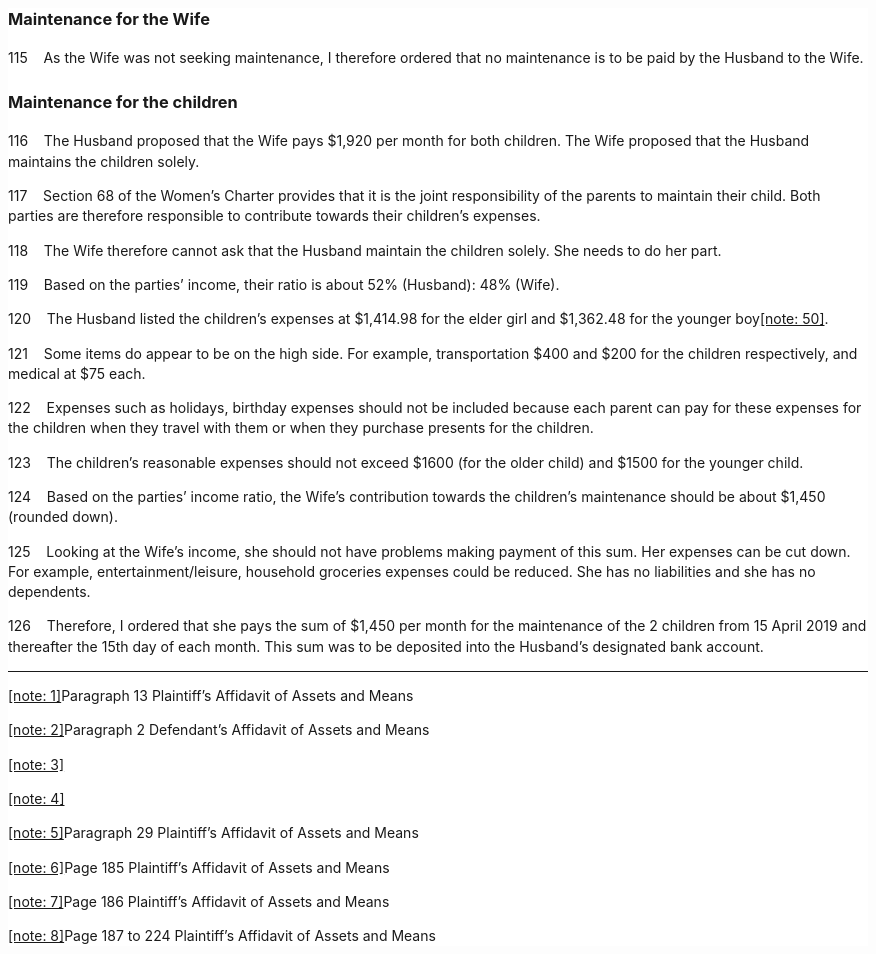 ### Maintenance for the Wife

115    As the Wife was not seeking maintenance, I therefore ordered that no maintenance is to be paid by the Husband to the Wife.

### Maintenance for the children

116    The Husband proposed that the Wife pays $1,920 per month for both children. The Wife proposed that the Husband maintains the children solely.

117    Section 68 of the Women’s Charter provides that it is the joint responsibility of the parents to maintain their child. Both parties are therefore responsible to contribute towards their children’s expenses.

118    The Wife therefore cannot ask that the Husband maintain the children solely. She needs to do her part.

119    Based on the parties’ income, their ratio is about 52% (Husband): 48% (Wife).

120    The Husband listed the children’s expenses at $1,414.98 for the elder girl and $1,362.48 for the younger boy[\[note: 50\]](#Ftn_50).

121    Some items do appear to be on the high side. For example, transportation $400 and $200 for the children respectively, and medical at $75 each.

122    Expenses such as holidays, birthday expenses should not be included because each parent can pay for these expenses for the children when they travel with them or when they purchase presents for the children.

123    The children’s reasonable expenses should not exceed $1600 (for the older child) and $1500 for the younger child.

124    Based on the parties’ income ratio, the Wife’s contribution towards the children’s maintenance should be about $1,450 (rounded down).

125    Looking at the Wife’s income, she should not have problems making payment of this sum. Her expenses can be cut down. For example, entertainment/leisure, household groceries expenses could be reduced. She has no liabilities and she has no dependents.

126    Therefore, I ordered that she pays the sum of $1,450 per month for the maintenance of the 2 children from 15 April 2019 and thereafter the 15th day of each month. This sum was to be deposited into the Husband’s designated bank account.

* * *

[\[note: 1\]](#Ftn_1_1)Paragraph 13 Plaintiff’s Affidavit of Assets and Means

[\[note: 2\]](#Ftn_2_1)Paragraph 2 Defendant’s Affidavit of Assets and Means

[\[note: 3\]](#Ftn_3_1)

[\[note: 4\]](#Ftn_4_1)

[\[note: 5\]](#Ftn_5_1)Paragraph 29 Plaintiff’s Affidavit of Assets and Means

[\[note: 6\]](#Ftn_6_1)Page 185 Plaintiff’s Affidavit of Assets and Means

[\[note: 7\]](#Ftn_7_1)Page 186 Plaintiff’s Affidavit of Assets and Means

[\[note: 8\]](#Ftn_8_1)Page 187 to 224 Plaintiff’s Affidavit of Assets and Means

#### Task description:
Begin with the line that contains "[\[note: 1\]](#Ftn_1_1)Paragraph 13" and quote each line after it exactly, stopping after the last line of the data.

#### Solved problem:
[\[note: 1\]](#Ftn_1_1)Paragraph 13 Plaintiff’s Affidavit of Assets and Means

[\[note: 2\]](#Ftn_2_1)Paragraph 2 Defendant’s Affidavit of Assets and Means

[\[note: 3\]](#Ftn_3_1)

[\[note: 4\]](#Ftn_4_1)

[\[note: 5\]](#Ftn_5_1)Paragraph 29 Plaintiff’s Affidavit of Assets and Means

[\[note: 6\]](#Ftn_6_1)Page 185 Plaintiff’s Affidavit of Assets and Means

[\[note: 7\]](#Ftn_7_1)Page 186 Plaintiff’s Affidavit of Assets and Means

[\[note: 8\]](#Ftn_8_1)Page 187 to 224 Plaintiff’s Affidavit of Assets and Means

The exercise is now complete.